● Pictures paired with source code
[Start of section]
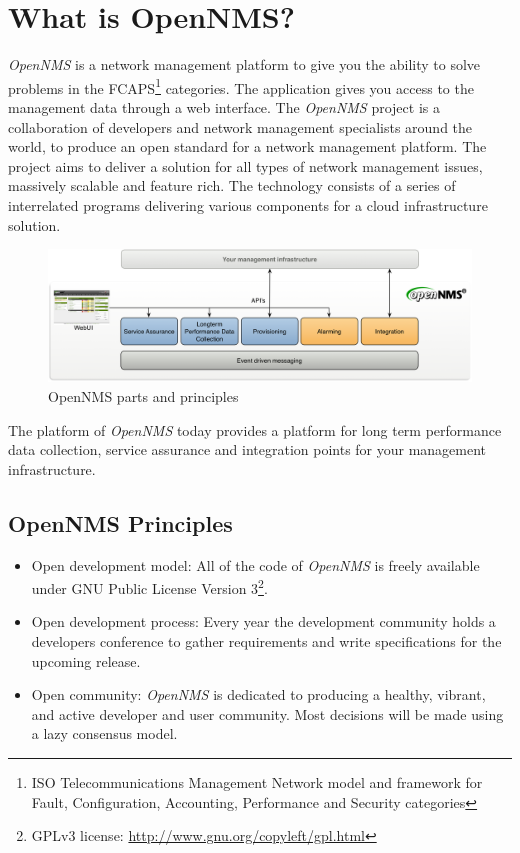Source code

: \section{What is OpenNMS?}
\emph{OpenNMS} is a network management platform to give you the ability to solve problems in the FCAPS\footnote{ISO Telecommunications Management Network model and framework for Fault, Configuration, Accounting, Performance and Security categories} categories. The application gives you access to the management data through a web interface. The \emph{OpenNMS} project is a collaboration of developers and network management specialists around the world, to produce an open standard for a network management platform. The project aims to deliver a solution for all types of network management issues, massively scalable and feature rich. The technology consists of a series of interrelated programs delivering various components for a cloud infrastructure solution.

\begin{figure}[h]
	\centering
	\includegraphics[width=1.0\textwidth]{images/opennms-principles.png}
	\caption{OpenNMS parts and principles}
	\label{fig:opennms-principles}
\end{figure}

The platform of \emph{OpenNMS} today provides a platform for long term performance data collection, service assurance and integration points for your management infrastructure.

\subsection{OpenNMS Principles}
\begin{itemize}
  \item Open development model: All of the code of \emph{OpenNMS} is freely available under GNU Public License Version 3\footnote{GPLv3 license: \url{http://www.gnu.org/copyleft/gpl.html}}.
  \item Open development process: Every year the development community holds a developers conference to gather requirements and write specifications for the upcoming release.
  \item Open community: \emph{OpenNMS} is dedicated to producing a healthy, vibrant, and active developer and user community. Most decisions will be made using a lazy consensus model.
\end{itemize}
[End of section]
● Requirement
Set the preceding data down again word for word, omitting images.

● Response box
Source code

: \section{What is OpenNMS?}
\emph{OpenNMS} is a network management platform to give you the ability to solve problems in the FCAPS\footnote{ISO Telecommunications Management Network model and framework for Fault, Configuration, Accounting, Performance and Security categories} categories. The application gives you access to the management data through a web interface. The \emph{OpenNMS} project is a collaboration of developers and network management specialists around the world, to produce an open standard for a network management platform. The project aims to deliver a solution for all types of network management issues, massively scalable and feature rich. The technology consists of a series of interrelated programs delivering various components for a cloud infrastructure solution.

\begin{figure}[h]
	\centering
	\includegraphics[width=1.0\textwidth]{images/opennms-principles.png}
	\caption{OpenNMS parts and principles}
	\label{fig:opennms-principles}
\end{figure}

The platform of \emph{OpenNMS} today provides a platform for long term performance data collection, service assurance and integration points for your management infrastructure.

\subsection{OpenNMS Principles}
\begin{itemize}
  \item Open development model: All of the code of \emph{OpenNMS} is freely available under GNU Public License Version 3\footnote{GPLv3 license: \url{http://www.gnu.org/copyleft/gpl.html}}.
  \item Open development process: Every year the development community holds a developers conference to gather requirements and write specifications for the upcoming release.
  \item Open community: \emph{OpenNMS} is dedicated to producing a healthy, vibrant, and active developer and user community. Most decisions will be made using a lazy consensus model.
\end{itemize}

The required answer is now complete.